» **ENTRIES SUPPLIED**
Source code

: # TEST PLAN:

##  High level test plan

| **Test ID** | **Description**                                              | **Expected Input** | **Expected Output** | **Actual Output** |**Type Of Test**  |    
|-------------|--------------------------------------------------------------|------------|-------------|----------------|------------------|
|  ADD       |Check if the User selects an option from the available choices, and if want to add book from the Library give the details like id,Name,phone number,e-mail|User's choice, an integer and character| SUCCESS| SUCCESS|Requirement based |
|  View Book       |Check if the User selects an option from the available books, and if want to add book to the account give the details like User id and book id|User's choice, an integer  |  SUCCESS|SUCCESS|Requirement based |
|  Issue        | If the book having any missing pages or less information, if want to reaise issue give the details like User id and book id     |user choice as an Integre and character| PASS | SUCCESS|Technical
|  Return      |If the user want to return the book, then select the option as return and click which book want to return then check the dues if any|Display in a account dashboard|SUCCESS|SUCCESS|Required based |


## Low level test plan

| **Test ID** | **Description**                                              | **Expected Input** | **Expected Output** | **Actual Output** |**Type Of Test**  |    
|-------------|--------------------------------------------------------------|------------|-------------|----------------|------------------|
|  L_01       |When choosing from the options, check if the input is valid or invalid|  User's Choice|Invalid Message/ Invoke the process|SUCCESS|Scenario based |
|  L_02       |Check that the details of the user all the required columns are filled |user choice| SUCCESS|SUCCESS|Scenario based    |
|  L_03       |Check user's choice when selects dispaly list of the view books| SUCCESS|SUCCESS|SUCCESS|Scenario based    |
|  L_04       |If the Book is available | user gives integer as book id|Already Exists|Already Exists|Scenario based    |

» **AIM OF THE TASK**
Each line of the listing should be retyped exactly, with nothing left out.

» **YOUR SOLUTION**
Source code

: # TEST PLAN:

##  High level test plan

| **Test ID** | **Description**                                              | **Expected Input** | **Expected Output** | **Actual Output** |**Type Of Test**  |    
|-------------|--------------------------------------------------------------|------------|-------------|----------------|------------------|
|  ADD       |Check if the User selects an option from the available choices, and if want to add book from the Library give the details like id,Name,phone number,e-mail|User's choice, an integer and character| SUCCESS| SUCCESS|Requirement based |
|  View Book       |Check if the User selects an option from the available books, and if want to add book to the account give the details like User id and book id|User's choice, an integer  |  SUCCESS|SUCCESS|Requirement based |
|  Issue        | If the book having any missing pages or less information, if want to reaise issue give the details like User id and book id     |user choice as an Integre and character| PASS | SUCCESS|Technical
|  Return      |If the user want to return the book, then select the option as return and click which book want to return then check the dues if any|Display in a account dashboard|SUCCESS|SUCCESS|Required based |


## Low level test plan

| **Test ID** | **Description**                                              | **Expected Input** | **Expected Output** | **Actual Output** |**Type Of Test**  |    
|-------------|--------------------------------------------------------------|------------|-------------|----------------|------------------|
|  L_01       |When choosing from the options, check if the input is valid or invalid|  User's Choice|Invalid Message/ Invoke the process|SUCCESS|Scenario based |
|  L_02       |Check that the details of the user all the required columns are filled |user choice| SUCCESS|SUCCESS|Scenario based    |
|  L_03       |Check user's choice when selects dispaly list of the view books| SUCCESS|SUCCESS|SUCCESS|Scenario based    |
|  L_04       |If the Book is available | user gives integer as book id|Already Exists|Already Exists|Scenario based    |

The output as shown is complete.